- **About this task**
In the material below, list every line carrying the string "좋아한다면".

====================

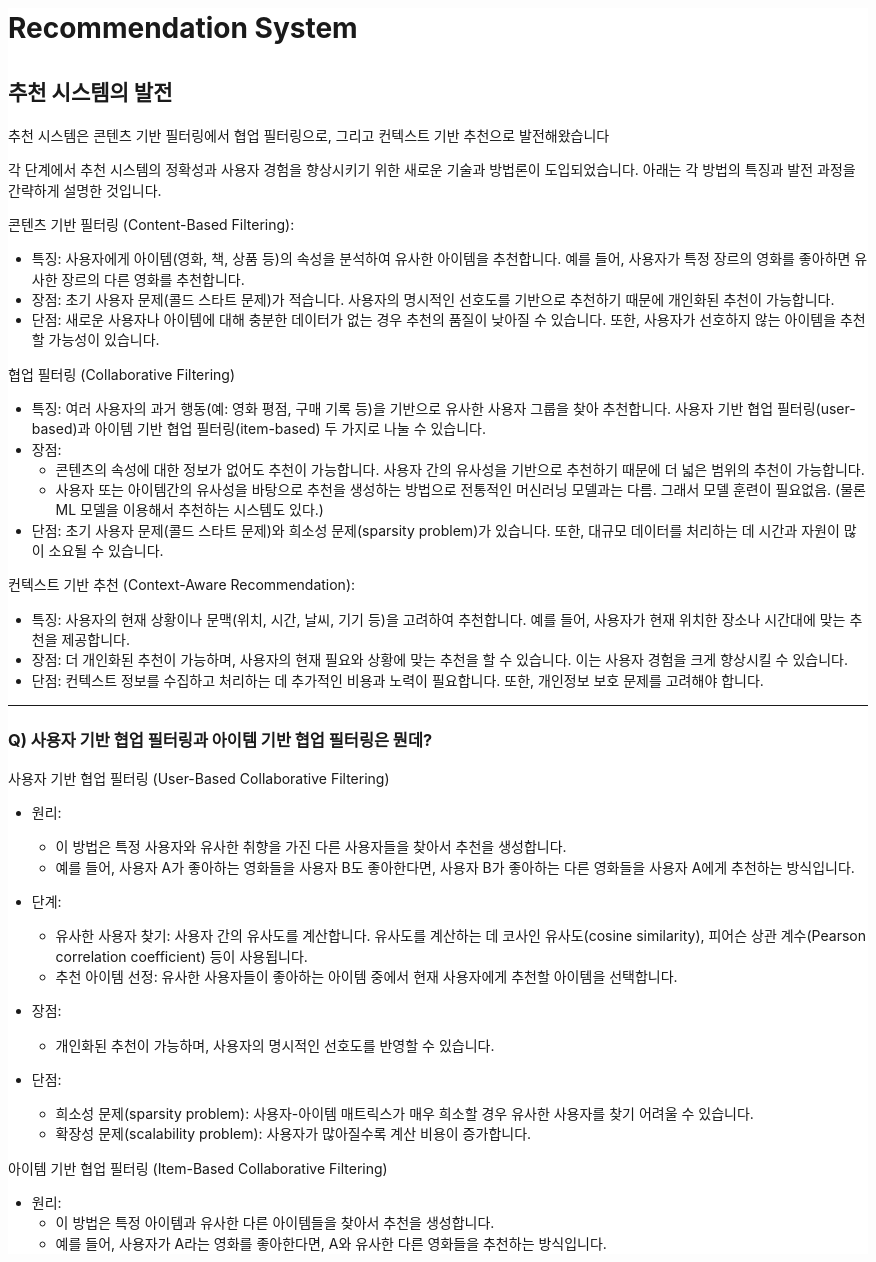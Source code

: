 # Recommendation System 

## 추천 시스템의 발전 

추천 시스템은 콘텐츠 기반 필터링에서 협업 필터링으로, 그리고 컨텍스트 기반 추천으로 발전해왔습니다

각 단계에서 추천 시스템의 정확성과 사용자 경험을 향상시키기 위한 새로운 기술과 방법론이 도입되었습니다. 아래는 각 방법의 특징과 발전 과정을 간략하게 설명한 것입니다.

콘텐츠 기반 필터링 (Content-Based Filtering): 
- 특징: 사용자에게 아이템(영화, 책, 상품 등)의 속성을 분석하여 유사한 아이템을 추천합니다. 예를 들어, 사용자가 특정 장르의 영화를 좋아하면 유사한 장르의 다른 영화를 추천합니다.
- 장점: 초기 사용자 문제(콜드 스타트 문제)가 적습니다. 사용자의 명시적인 선호도를 기반으로 추천하기 때문에 개인화된 추천이 가능합니다.
- 단점: 새로운 사용자나 아이템에 대해 충분한 데이터가 없는 경우 추천의 품질이 낮아질 수 있습니다. 또한, 사용자가 선호하지 않는 아이템을 추천할 가능성이 있습니다.


협업 필터링 (Collaborative Filtering)
- 특징: 여러 사용자의 과거 행동(예: 영화 평점, 구매 기록 등)을 기반으로 유사한 사용자 그룹을 찾아 추천합니다. 사용자 기반 협업 필터링(user-based)과 아이템 기반 협업 필터링(item-based) 두 가지로 나눌 수 있습니다.
- 장점: 
  - 콘텐츠의 속성에 대한 정보가 없어도 추천이 가능합니다. 사용자 간의 유사성을 기반으로 추천하기 때문에 더 넓은 범위의 추천이 가능합니다.
  - 사용자 또는 아이템간의 유사성을 바탕으로 추천을 생성하는 방법으로 전통적인 머신러닝 모델과는 다름. 그래서 모델 훈련이 필요없음. (물론 ML 모델을 이용해서 추천하는 시스템도 있다.) 
- 단점: 초기 사용자 문제(콜드 스타트 문제)와 희소성 문제(sparsity problem)가 있습니다. 또한, 대규모 데이터를 처리하는 데 시간과 자원이 많이 소요될 수 있습니다.

컨텍스트 기반 추천 (Context-Aware Recommendation): 
- 특징: 사용자의 현재 상황이나 문맥(위치, 시간, 날씨, 기기 등)을 고려하여 추천합니다. 예를 들어, 사용자가 현재 위치한 장소나 시간대에 맞는 추천을 제공합니다.
- 장점: 더 개인화된 추천이 가능하며, 사용자의 현재 필요와 상황에 맞는 추천을 할 수 있습니다. 이는 사용자 경험을 크게 향상시킬 수 있습니다.
- 단점: 컨텍스트 정보를 수집하고 처리하는 데 추가적인 비용과 노력이 필요합니다. 또한, 개인정보 보호 문제를 고려해야 합니다.


***

### Q) 사용자 기반 협업 필터링과 아이템 기반 협업 필터링은 뭔데?

사용자 기반 협업 필터링 (User-Based Collaborative Filtering)
- 원리: 
  - 이 방법은 특정 사용자와 유사한 취향을 가진 다른 사용자들을 찾아서 추천을 생성합니다.
  - 예를 들어, 사용자 A가 좋아하는 영화들을 사용자 B도 좋아한다면, 사용자 B가 좋아하는 다른 영화들을 사용자 A에게 추천하는 방식입니다.

- 단계:
  - 유사한 사용자 찾기: 사용자 간의 유사도를 계산합니다. 유사도를 계산하는 데 코사인 유사도(cosine similarity), 피어슨 상관 계수(Pearson correlation coefficient) 등이 사용됩니다.
  - 추천 아이템 선정: 유사한 사용자들이 좋아하는 아이템 중에서 현재 사용자에게 추천할 아이템을 선택합니다.

- 장점:
  - 개인화된 추천이 가능하며, 사용자의 명시적인 선호도를 반영할 수 있습니다.

- 단점:
  - 희소성 문제(sparsity problem): 사용자-아이템 매트릭스가 매우 희소할 경우 유사한 사용자를 찾기 어려울 수 있습니다.
  - 확장성 문제(scalability problem): 사용자가 많아질수록 계산 비용이 증가합니다.


아이템 기반 협업 필터링 (Item-Based Collaborative Filtering)
- 원리:
  - 이 방법은 특정 아이템과 유사한 다른 아이템들을 찾아서 추천을 생성합니다.
  - 예를 들어, 사용자가 A라는 영화를 좋아한다면, A와 유사한 다른 영화들을 추천하는 방식입니다.
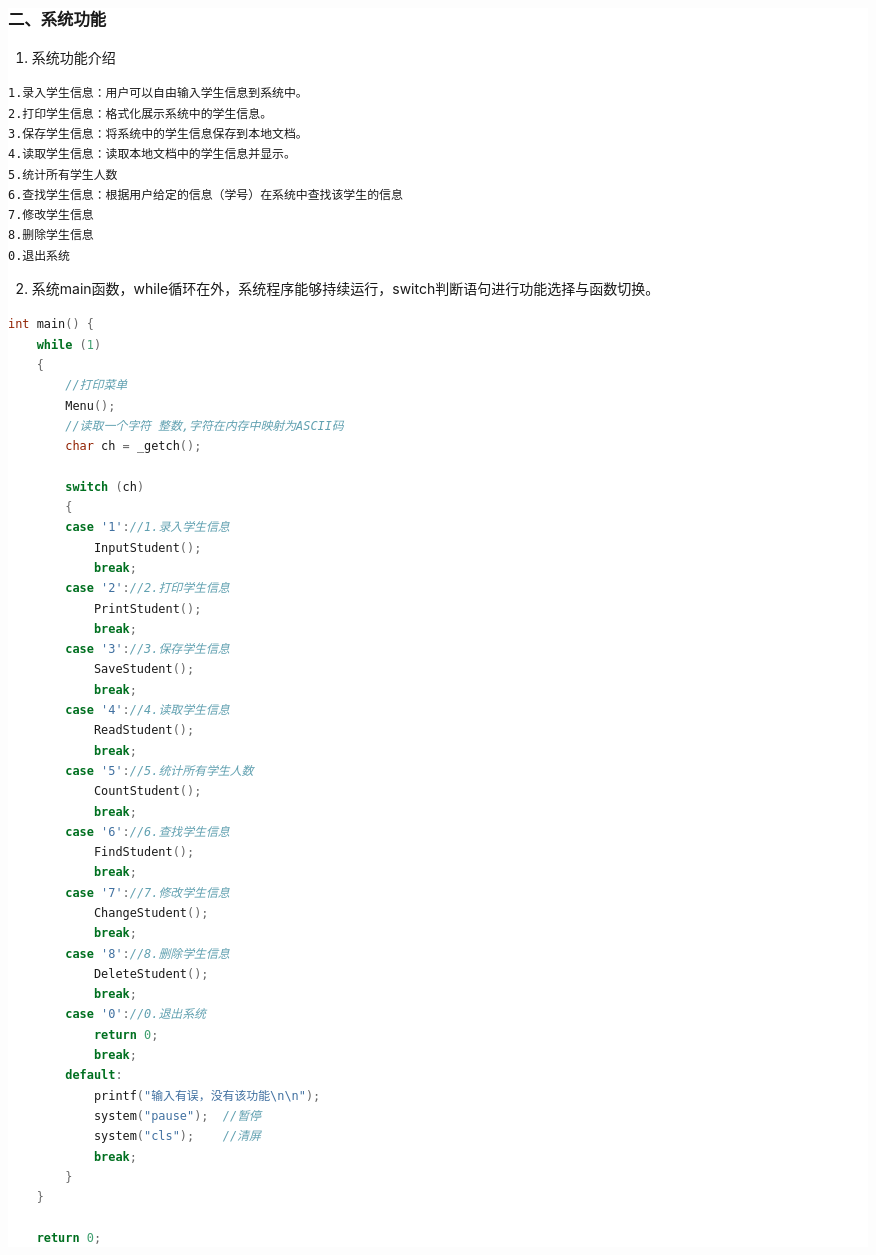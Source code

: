 
<h3 id="2">二、系统功能</h3>

1. 系统功能介绍

```
1.录入学生信息：用户可以自由输入学生信息到系统中。
2.打印学生信息：格式化展示系统中的学生信息。
3.保存学生信息：将系统中的学生信息保存到本地文档。
4.读取学生信息：读取本地文档中的学生信息并显示。
5.统计所有学生人数
6.查找学生信息：根据用户给定的信息（学号）在系统中查找该学生的信息
7.修改学生信息
8.删除学生信息
0.退出系统
```


2. 系统main函数，while循环在外，系统程序能够持续运行，switch判断语句进行功能选择与函数切换。

```C
int main() {
	while (1)
	{
		//打印菜单
		Menu();
		//读取一个字符 整数,字符在内存中映射为ASCII码
		char ch = _getch();

		switch (ch)
		{
		case '1'://1.录入学生信息
			InputStudent();
			break;
		case '2'://2.打印学生信息
			PrintStudent();
			break;
		case '3'://3.保存学生信息
			SaveStudent();
			break;
		case '4'://4.读取学生信息
			ReadStudent();
			break;
		case '5'://5.统计所有学生人数
			CountStudent();
			break;
		case '6'://6.查找学生信息
			FindStudent();
			break;
		case '7'://7.修改学生信息
			ChangeStudent();
			break;
		case '8'://8.删除学生信息
			DeleteStudent();
			break;
		case '0'://0.退出系统
			return 0;
			break;
		default:
			printf("输入有误，没有该功能\n\n");
			system("pause");  //暂停
			system("cls");    //清屏
			break;
		}
	}

	return 0;
```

====================

- **Task response**
  - 예를 들어, 사용자 A가 좋아하는 영화들을 사용자 B도 좋아한다면, 사용자 B가 좋아하는 다른 영화들을 사용자 A에게 추천하는 방식입니다.
  - 예를 들어, 사용자가 A라는 영화를 좋아한다면, A와 유사한 다른 영화들을 추천하는 방식입니다.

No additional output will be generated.